Er is gegraven in twee fasen om snel een beter beeld te krijgen van de aanwezige archeologische resten en hun omvang. Nadat in het zuidelijk deelgebied twee werkputten zijn aangelegd en hier weinig is aangetroffen, heeft de aandacht zich daarna voornamelijk op het noordelijk deelgebied gericht. Tijdens de opgraving zijn vier smalle landschapssleuven (4 meter breed) aangelegd om een reconstructie te kunnen maken van het landschap tijdens de relevante archeologische periodes. Uit de bodemprofielen blijkt dat het plangebied oorspronkelijk deel uitmaakte van een relatief onvruchtbaar en sterk geaccidenteerd gebied. In de ijzertijd zijn de depressies in het plangebied gebruikt als locaties voor kleine spiekers en als dumpplek voor nederzettingsafval. Vermoedelijk zijn de depressies in de late middeleeuwen of nieuwe tijd gedempt, waarna zich in het plangebied een plaggendek heeft ontwikkeld. Na verloop van tijd zijn in het gebied diepe sleuven gegraven voor de grondverbetering, waarbij het vrijgekomen zand vermoedelijk is afgevoerd, zodat het gebied een minder uitgesproken reliëf kreeg.

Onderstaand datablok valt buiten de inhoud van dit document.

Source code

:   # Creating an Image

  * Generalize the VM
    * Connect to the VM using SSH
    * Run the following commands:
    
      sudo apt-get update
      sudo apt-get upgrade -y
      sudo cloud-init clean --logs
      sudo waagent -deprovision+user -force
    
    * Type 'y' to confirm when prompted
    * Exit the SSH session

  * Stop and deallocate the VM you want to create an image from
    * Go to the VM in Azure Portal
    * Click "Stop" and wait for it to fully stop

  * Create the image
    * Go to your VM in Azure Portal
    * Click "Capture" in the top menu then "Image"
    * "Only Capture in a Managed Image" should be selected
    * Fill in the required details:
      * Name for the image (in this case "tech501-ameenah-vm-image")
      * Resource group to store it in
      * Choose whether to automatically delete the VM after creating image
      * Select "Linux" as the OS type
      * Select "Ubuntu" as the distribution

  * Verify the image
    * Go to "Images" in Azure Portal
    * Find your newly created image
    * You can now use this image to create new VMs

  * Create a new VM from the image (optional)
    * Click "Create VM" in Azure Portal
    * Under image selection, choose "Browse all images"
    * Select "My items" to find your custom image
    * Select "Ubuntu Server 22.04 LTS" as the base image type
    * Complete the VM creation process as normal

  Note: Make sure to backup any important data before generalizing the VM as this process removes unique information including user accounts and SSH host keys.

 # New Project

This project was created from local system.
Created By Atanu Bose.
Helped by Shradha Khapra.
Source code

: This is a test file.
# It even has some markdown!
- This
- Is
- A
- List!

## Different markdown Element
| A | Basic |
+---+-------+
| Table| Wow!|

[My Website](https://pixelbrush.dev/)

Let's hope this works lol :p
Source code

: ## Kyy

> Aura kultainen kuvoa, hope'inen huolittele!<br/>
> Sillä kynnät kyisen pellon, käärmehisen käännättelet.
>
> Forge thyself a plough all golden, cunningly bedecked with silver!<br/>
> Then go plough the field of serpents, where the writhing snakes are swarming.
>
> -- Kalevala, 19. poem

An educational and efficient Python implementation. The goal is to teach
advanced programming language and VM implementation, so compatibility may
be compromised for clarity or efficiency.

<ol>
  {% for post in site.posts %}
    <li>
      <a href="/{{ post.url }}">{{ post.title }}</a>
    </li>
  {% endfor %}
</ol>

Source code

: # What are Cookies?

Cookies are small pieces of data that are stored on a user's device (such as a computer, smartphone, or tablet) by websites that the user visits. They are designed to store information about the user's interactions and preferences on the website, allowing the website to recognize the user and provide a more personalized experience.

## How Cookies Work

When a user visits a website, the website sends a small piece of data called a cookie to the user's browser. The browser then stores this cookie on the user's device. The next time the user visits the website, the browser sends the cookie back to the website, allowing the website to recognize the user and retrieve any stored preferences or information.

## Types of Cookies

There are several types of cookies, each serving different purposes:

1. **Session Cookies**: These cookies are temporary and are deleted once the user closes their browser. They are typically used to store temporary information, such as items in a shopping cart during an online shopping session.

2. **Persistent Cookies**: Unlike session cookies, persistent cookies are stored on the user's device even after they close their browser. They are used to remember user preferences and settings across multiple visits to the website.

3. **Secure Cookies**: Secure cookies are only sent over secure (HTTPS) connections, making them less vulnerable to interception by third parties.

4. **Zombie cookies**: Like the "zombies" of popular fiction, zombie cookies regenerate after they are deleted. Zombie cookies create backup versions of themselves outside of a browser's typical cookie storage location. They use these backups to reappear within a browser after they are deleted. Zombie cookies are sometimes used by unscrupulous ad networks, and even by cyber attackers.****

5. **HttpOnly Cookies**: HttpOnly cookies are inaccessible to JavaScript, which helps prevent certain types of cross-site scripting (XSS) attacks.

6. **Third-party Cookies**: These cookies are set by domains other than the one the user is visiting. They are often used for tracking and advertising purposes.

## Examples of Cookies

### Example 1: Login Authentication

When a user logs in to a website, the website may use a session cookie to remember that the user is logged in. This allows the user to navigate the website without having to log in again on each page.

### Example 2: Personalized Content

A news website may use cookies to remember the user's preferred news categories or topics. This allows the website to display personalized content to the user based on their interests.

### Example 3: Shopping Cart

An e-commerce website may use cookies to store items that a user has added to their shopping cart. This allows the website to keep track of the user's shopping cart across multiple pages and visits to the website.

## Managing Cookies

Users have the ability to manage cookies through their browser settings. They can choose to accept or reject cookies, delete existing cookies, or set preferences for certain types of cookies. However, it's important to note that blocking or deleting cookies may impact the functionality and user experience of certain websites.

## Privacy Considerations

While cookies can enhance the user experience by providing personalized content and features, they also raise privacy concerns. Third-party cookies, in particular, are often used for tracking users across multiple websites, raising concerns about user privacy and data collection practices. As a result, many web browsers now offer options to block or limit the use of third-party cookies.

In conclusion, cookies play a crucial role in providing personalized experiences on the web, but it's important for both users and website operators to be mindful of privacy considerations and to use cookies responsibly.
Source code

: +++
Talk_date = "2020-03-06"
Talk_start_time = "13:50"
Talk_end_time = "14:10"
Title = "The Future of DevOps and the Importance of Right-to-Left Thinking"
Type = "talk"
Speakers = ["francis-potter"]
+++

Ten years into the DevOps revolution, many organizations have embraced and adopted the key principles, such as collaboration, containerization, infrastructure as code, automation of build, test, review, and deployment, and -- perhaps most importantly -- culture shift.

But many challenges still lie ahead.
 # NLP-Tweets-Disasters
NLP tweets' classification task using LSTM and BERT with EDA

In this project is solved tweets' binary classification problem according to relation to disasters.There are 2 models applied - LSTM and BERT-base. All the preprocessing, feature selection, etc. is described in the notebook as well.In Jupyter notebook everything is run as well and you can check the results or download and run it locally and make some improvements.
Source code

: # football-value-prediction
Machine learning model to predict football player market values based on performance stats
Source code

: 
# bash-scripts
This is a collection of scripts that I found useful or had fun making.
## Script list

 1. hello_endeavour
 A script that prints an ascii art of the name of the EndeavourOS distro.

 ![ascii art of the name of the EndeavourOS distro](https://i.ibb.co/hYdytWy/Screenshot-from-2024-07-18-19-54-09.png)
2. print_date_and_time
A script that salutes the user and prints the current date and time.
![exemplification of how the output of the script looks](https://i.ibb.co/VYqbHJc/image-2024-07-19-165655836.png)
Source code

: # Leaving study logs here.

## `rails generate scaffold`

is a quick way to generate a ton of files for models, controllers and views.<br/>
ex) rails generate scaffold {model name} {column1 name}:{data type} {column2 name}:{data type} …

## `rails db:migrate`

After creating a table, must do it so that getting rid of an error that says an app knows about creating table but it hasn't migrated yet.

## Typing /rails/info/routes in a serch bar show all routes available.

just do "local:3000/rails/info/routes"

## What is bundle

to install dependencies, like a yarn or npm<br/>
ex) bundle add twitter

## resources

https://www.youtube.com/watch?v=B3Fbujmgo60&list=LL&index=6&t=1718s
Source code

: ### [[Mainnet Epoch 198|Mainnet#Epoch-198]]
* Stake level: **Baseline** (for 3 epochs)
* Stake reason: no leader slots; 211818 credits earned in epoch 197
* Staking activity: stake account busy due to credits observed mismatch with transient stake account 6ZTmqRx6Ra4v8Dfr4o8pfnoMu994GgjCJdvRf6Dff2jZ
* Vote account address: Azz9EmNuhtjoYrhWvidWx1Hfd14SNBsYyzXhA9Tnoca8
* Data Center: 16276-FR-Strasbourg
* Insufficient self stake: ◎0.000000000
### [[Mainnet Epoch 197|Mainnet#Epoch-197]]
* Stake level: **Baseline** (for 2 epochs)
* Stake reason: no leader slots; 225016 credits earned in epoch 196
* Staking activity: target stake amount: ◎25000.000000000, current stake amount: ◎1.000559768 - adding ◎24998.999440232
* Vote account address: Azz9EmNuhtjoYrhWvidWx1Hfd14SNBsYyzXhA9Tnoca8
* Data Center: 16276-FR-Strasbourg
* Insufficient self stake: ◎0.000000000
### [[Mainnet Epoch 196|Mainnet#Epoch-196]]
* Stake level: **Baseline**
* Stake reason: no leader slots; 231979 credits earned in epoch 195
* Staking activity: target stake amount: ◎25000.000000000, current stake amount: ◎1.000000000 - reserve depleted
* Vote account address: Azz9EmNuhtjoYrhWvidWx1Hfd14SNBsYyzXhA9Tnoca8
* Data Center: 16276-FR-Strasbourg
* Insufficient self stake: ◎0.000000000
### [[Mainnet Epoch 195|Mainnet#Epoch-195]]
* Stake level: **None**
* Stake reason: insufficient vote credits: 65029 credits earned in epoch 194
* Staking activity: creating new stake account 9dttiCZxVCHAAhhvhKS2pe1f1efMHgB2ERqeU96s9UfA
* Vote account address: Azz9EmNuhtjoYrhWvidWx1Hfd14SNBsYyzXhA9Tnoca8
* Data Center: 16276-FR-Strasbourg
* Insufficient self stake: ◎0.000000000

Tijdens het onderzoek zijn in de zuidelijke zone alleen twee middeleeuwse kuilen (vindplaats 1), wat spitsporen en een greppeltje aangetroffen. In de noordelijke zone van het onderzoeksgebied, in werkputten 2, 5, 8, 10 en 11, lagen drie depressies met in twee ervan verschillende paalsporen uit de vroege en late ijzertijd en/of begin Romeinse tijd. Deze paalsporen vormen verschillende plattegronden van bijgebouwen en één mogelijk hoofdgebouw. In de derde depressie lag een waterkuil uit de late ijzertijd/vroeg-Romeinse tijd met daarin twee goed geconserveerde houten voorwerpen, een welstok en een schep. In dezelfde depressie is veel aardewerk en natuursteen aangetroffen dat als typisch nederzettingsafval getypeerd kan worden en dat in de depressie is gegooid. Deze drie locaties (depressies A, B en C) met sporen en vondsten uit de ijzertijd en vroeg-Romeinse tijd zijn gecategoriseerd als vindplaats 2.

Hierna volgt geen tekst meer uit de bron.